Essa combinação cria uma diferença entre a proteção escrita na norma e a decisão tomada na agência bancária. Formalmente, a adesão não bloqueia o crédito. Na avaliação individual, entretanto, o comprometimento financeiro pode levar o banco a recusar ou limitar novos recursos.

“A dívida passada precisa ser reorganizada para que o produtor volte a produzir. Renegociar o passivo e fechar a porta do crédito para a nova safra apenas adia o problema. Sem custeio, ele planta menos, reduz tecnologia, perde produtividade e volta a ter dificuldade para pagar”, alerta Rezende.

Os dados nacionais já mostram uma retração do financiamento tradicional. A área produtiva atendida pelas linhas de custeio do Plano Safra caiu de 34,2 milhões para 25,4 milhões de hectares em 12 meses, redução próxima de 26%.

No mesmo período, o valor contratado em crédito rural tradicional, sem considerar títulos privados como as CPRs, recuou 12%, para R$ 181,1 bilhões. O número de contratos diminuiu 10,3% e ficou em 777,8 mil.

A FPA também pede que sejam preservadas as características dos Fundos Constitucionais de Financiamento do Centro-Oeste, do Norte e do Nordeste. Essas fontes possuem regras próprias e têm peso maior em regiões nas quais produtores encontram menos alternativas no sistema bancário.

A medida provisória está em vigor, mas precisa ser aprovada pela Câmara dos Deputados e pelo Senado para ser transformada definitivamente em lei. A frente parlamentar defende ajustes que reduzam as barreiras operacionais sem eliminar os mecanismos de controle.

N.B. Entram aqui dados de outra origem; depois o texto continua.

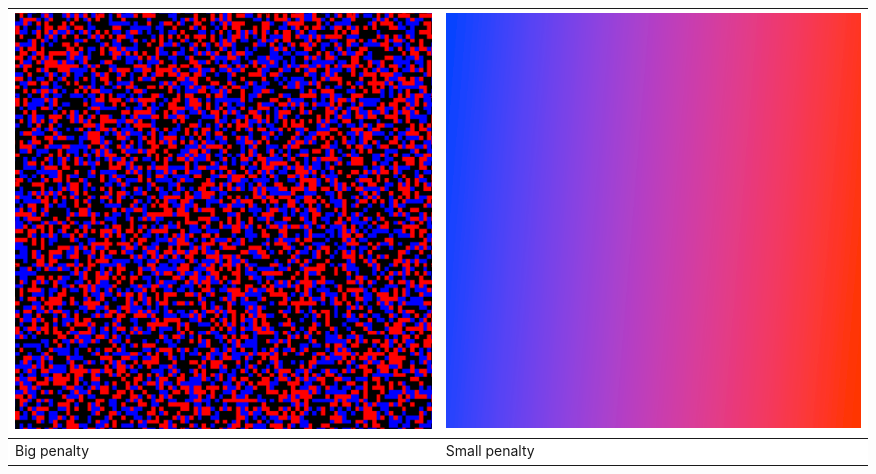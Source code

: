 | ![300](attachments/Optical%20Flow-6.png) | ![300](attachments/Optical%20Flow-7.png) |
| ---------------------------- | ---------------------------- |
| Big penalty                  | Small penalty                |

O prazo aumenta a urgência. Uma renegociação concluída depois da janela de plantio pode reorganizar o balanço da propriedade, mas já não devolve a oportunidade de produzir naquela safra. Para o campo, o sucesso da medida não será medido pelos R$ 100 bilhões anunciados, mas pelo número de produtores que conseguirem contratar, recuperar o crédito e continuar produzindo.